A Berlin man has been charged with nearly two dozen counts of raping unconscious women and filming the acts, while investigators believe based on video evidence that the suspect may have attacked up to 60 victims.
In the latest of a series of high-profile cases involving the serial rape of unwitting targets on camera, Berlin prosecutors said they have indicted the 68-year-old German national on 22 counts of sexual assault of 14 women. The man, an electrician, has been in police custody since March.
Because the suspect, who has not been named, is believed to have recorded each of the rapes “all the offences are alleged to have been committed in conjunction with an infringement of the right to one’s own image”, the Berlin public prosecutor’s office said in a statement.
The ongoing investigation “revealed numerous alleged offences committed against a total of 58 women”, they said, adding that 10 of the women have not yet been identified.
“The accused is alleged to have sedated the women using various sleeping tablets in combination with alcohol and subsequently raped them,” prosecutors said, adding that the suspect lured the women beforehand on online dating platforms.
Those believed to have been attacked who have already spoken to investigators said they could not recall the alleged assaults and “only learned of them after the videos of the offences were discovered”.
Prosecutors said the suspect had not yet responded to the charges against him.
The cases came to light after a tip from police in another state, Lower Saxony, who in early 2025 were investigating similar allegations against a man who has since died. He is believed to have been in contact with the Berlin suspect through online chats.
The tip prompted a search of the man’s flat in the Friedrichsfelde suburb of the German capital during which police unearthed a cache of digital files. In 2026, an investigator found several videos of sexual assaults in which the suspect is believed to be the assailant.

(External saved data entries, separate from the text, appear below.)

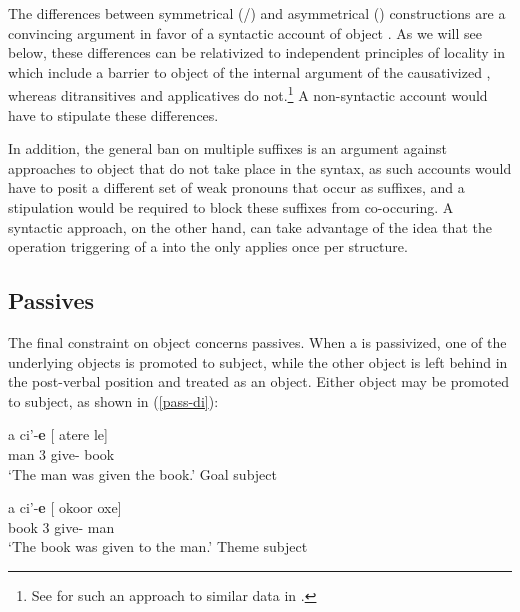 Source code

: \documentclass[output=paper,
modfonts
]{langscibook}
\begin{document}
\noindent The differences between symmetrical (/) and asymmetrical ()  constructions are a convincing argument in favor of a syntactic account of object . As we will see below, these differences can be relativized to independent principles of locality in which  include a barrier to object  of the internal argument of the causativized , whereas ditransitives and applicatives do not.\footnote{See \cite{Baker:2012} for such an approach to similar data in .} A non-syntactic account would have to stipulate these differences.

In addition, the general ban on multiple suffixes is an argument against approaches to object  that do not take place in the syntax, as such accounts would have to posit a different set of weak pronouns that occur as suffixes, and a stipulation would be required to block these suffixes from co-occuring. A syntactic approach, on the other hand, can take advantage of the idea that the operation triggering  of a  into the  only applies once per structure. 


\subsection{Passives}\label{sec:baier:3.3}

The final constraint on object  concerns passives. When a   is passivized, one of the underlying objects is promoted to subject, while the other object is left behind in the post-verbal position and treated as an object. Either object may be promoted to subject, as shown in (\ref{pass-di}):

\begin{exe}
\ex \label{pass-di}
\begin{xlista}
\ex {} a ci'-\textbf{e}  [ atere le] \\
{} man \Det{} 3 give-\Pass{} {} book \Det{} \\
\glt `The man was given the book.' \hfill {Goal subject}

\ex \gll [\xp{DP} atere le] a ci'-\textbf{e} [ okoor oxe] \\
{} book \Det{} 3 give-\Pass{} {} man \Det{} \\
\glt `The book was given to the man.' \hfill {Theme subject}
\end{xlista}
\end{exe}
\end{document}
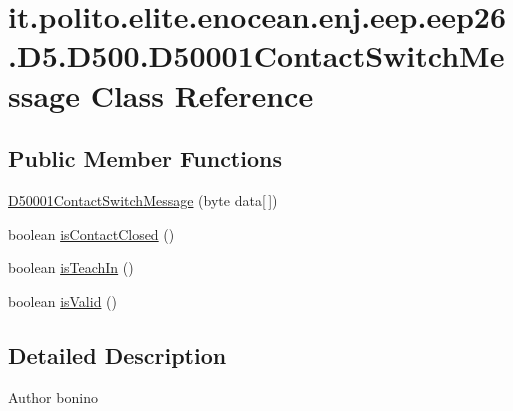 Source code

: \hypertarget{classit_1_1polito_1_1elite_1_1enocean_1_1enj_1_1eep_1_1eep26_1_1_d5_1_1_d500_1_1_d50001_contact_switch_message}{}\section{it.\+polito.\+elite.\+enocean.\+enj.\+eep.\+eep26.\+D5.\+D500.\+D50001\+Contact\+Switch\+Message Class Reference}
\label{classit_1_1polito_1_1elite_1_1enocean_1_1enj_1_1eep_1_1eep26_1_1_d5_1_1_d500_1_1_d50001_contact_switch_message}
\subsection*{Public Member Functions}
\begin{DoxyCompactItemize}
\item 
\hyperlink{classit_1_1polito_1_1elite_1_1enocean_1_1enj_1_1eep_1_1eep26_1_1_d5_1_1_d500_1_1_d50001_contact_switch_message_afa21488b6a7bee7d80387caea4d943d6}{D50001\+Contact\+Switch\+Message} (byte data\mbox{[}$\,$\mbox{]})
\item 
boolean \hyperlink{classit_1_1polito_1_1elite_1_1enocean_1_1enj_1_1eep_1_1eep26_1_1_d5_1_1_d500_1_1_d50001_contact_switch_message_a7ca178e9a673f6341fd16060a579b423}{is\+Contact\+Closed} ()
\item 
boolean \hyperlink{classit_1_1polito_1_1elite_1_1enocean_1_1enj_1_1eep_1_1eep26_1_1_d5_1_1_d500_1_1_d50001_contact_switch_message_af1dbd20253632e7b6f388f905ce0a791}{is\+Teach\+In} ()
\item 
boolean \hyperlink{classit_1_1polito_1_1elite_1_1enocean_1_1enj_1_1eep_1_1eep26_1_1_d5_1_1_d500_1_1_d50001_contact_switch_message_abe9d0ca0dd36f123243baeebeff5ec7d}{is\+Valid} ()
\end{DoxyCompactItemize}


\subsection{Detailed Description}
\begin{DoxyAuthor}{Author}
bonino 
\end{DoxyAuthor}


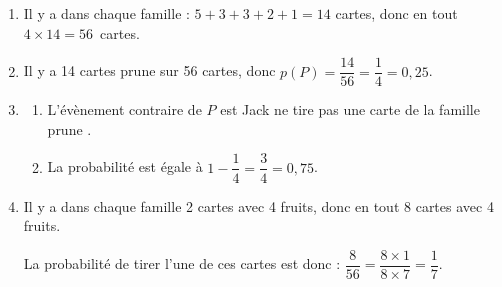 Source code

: 
\medskip

%
%
%

\medskip

\begin{enumerate}
\item %
Il y a dans chaque famille : $5 + 3 + 3 + 2 + 1 = 14$ cartes, donc en tout $4 \times 14 = 56$~cartes.


\item %
Il y a 14 cartes prune sur 56 cartes, donc $p(P) = \dfrac{14}{56} = \dfrac14 = 0,25$.
\item 
	\begin{enumerate}
		\item %
L'évènement contraire de $P$ est \og Jack ne tire pas une carte de la famille prune \fg.
		\item %
		La probabilité est égale à $1 - \dfrac14 = \dfrac34 = 0,75$.
	\end{enumerate}	
\item %
Il y a dans chaque famille 2 cartes avec 4 fruits, donc en tout 8 cartes avec 4 fruits.

La probabilité de tirer l'une de ces cartes est donc : $\dfrac{8}{56} = \dfrac{8 \times 1}{8 \times 7} = \dfrac{1}{7}$.
\end{enumerate}

\bigskip

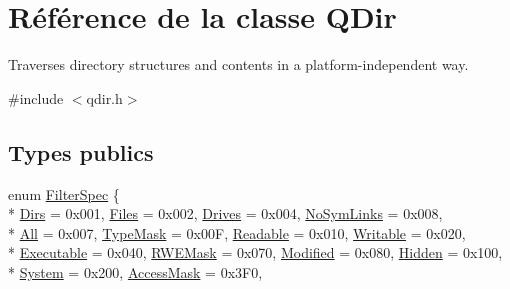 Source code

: \hypertarget{class_q_dir}{}\section{Référence de la classe Q\+Dir}
\label{class_q_dir}


Traverses directory structures and contents in a platform-\/independent way.  




{\ttfamily \#include $<$qdir.\+h$>$}

\subsection*{Types publics}
\begin{DoxyCompactItemize}
\item 
enum \hyperlink{class_q_dir_a8b8c5b4f0028081f094c85129b8cc8b1}{Filter\+Spec} \{ \\*
\hyperlink{class_q_dir_a8b8c5b4f0028081f094c85129b8cc8b1aec15ecbbb66c4035f1beac420620c455}{Dirs} = 0x001, 
\hyperlink{class_q_dir_a8b8c5b4f0028081f094c85129b8cc8b1a24042aebd6c53e6c913b359fb2271b12}{Files} = 0x002, 
\hyperlink{class_q_dir_a8b8c5b4f0028081f094c85129b8cc8b1a708a9ec117537510e1871c096617cac2}{Drives} = 0x004, 
\hyperlink{class_q_dir_a8b8c5b4f0028081f094c85129b8cc8b1a9cdaf38ee54b903bb6cd3bc00444e046}{No\+Sym\+Links} = 0x008, 
\\*
\hyperlink{class_q_dir_a8b8c5b4f0028081f094c85129b8cc8b1a6a41a0538f66bdc9d57e12c15da80352}{All} = 0x007, 
\hyperlink{class_q_dir_a8b8c5b4f0028081f094c85129b8cc8b1a0cafe3372b457a38a86c045c617c5bbd}{Type\+Mask} = 0x00\+F, 
\hyperlink{class_q_dir_a8b8c5b4f0028081f094c85129b8cc8b1ac12c5e5cd2ee45d09190a0b0a47c8548}{Readable} = 0x010, 
\hyperlink{class_q_dir_a8b8c5b4f0028081f094c85129b8cc8b1ac41aa37937c831406cbdf39639deefc0}{Writable} = 0x020, 
\\*
\hyperlink{class_q_dir_a8b8c5b4f0028081f094c85129b8cc8b1a0b1d1933226ee3a3b9af43260eefccda}{Executable} = 0x040, 
\hyperlink{class_q_dir_a8b8c5b4f0028081f094c85129b8cc8b1af3293542b2a3757f2af666ae41941821}{R\+W\+E\+Mask} = 0x070, 
\hyperlink{class_q_dir_a8b8c5b4f0028081f094c85129b8cc8b1a27a59f1a04c63b278aa9c486e4aab533}{Modified} = 0x080, 
\hyperlink{class_q_dir_a8b8c5b4f0028081f094c85129b8cc8b1a45175d70d3af4f89973fa88076d58821}{Hidden} = 0x100, 
\\*
\hyperlink{class_q_dir_a8b8c5b4f0028081f094c85129b8cc8b1ada244a6ba6ca9587ebffeefa65ce8d6b}{System} = 0x200, 
\hyperlink{class_q_dir_a8b8c5b4f0028081f094c85129b8cc8b1a62a191157b0ccf07f8b289a93c73c071}{Access\+Mask} = 0x3\+F0, 

\end{DoxyCompactItemize}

Police raided his home again in March of this year and detained him. The allegations recall similar cases this year in Berlin and Munich involving the serial sexual assault of drugged women captured on camera.
German media drew parallels to the case of French woman Gisèle Pelicot whose then husband was convicted of drugging and abusing her and offering her unconscious to dozens of strangers to be raped over nearly a decade, in a trial that made global headlines.
“Pelicot is not an isolated case,” said judge Markus Koppenleitner in Munich in April when sentencing a student from China to 11 years’ imprisonment for repeatedly giving his girlfriend an anaesthetic, raping her and filming the acts.
The convicted man is believed to be part of a ring of abusers in a Telegram group called “German Driving School”, which targeted women of Chinese heritage living in Europe. “This is not a Chinese or French phenomenon, but one that also occurs in Germany and, ultimately, worldwide,” Koppenleitner said.
Investigators in the UK said this month they had uncovered a “truly international network” of organised drug-facilitated sexual attacks in which victims are sedated before being raped and sexually assaulted.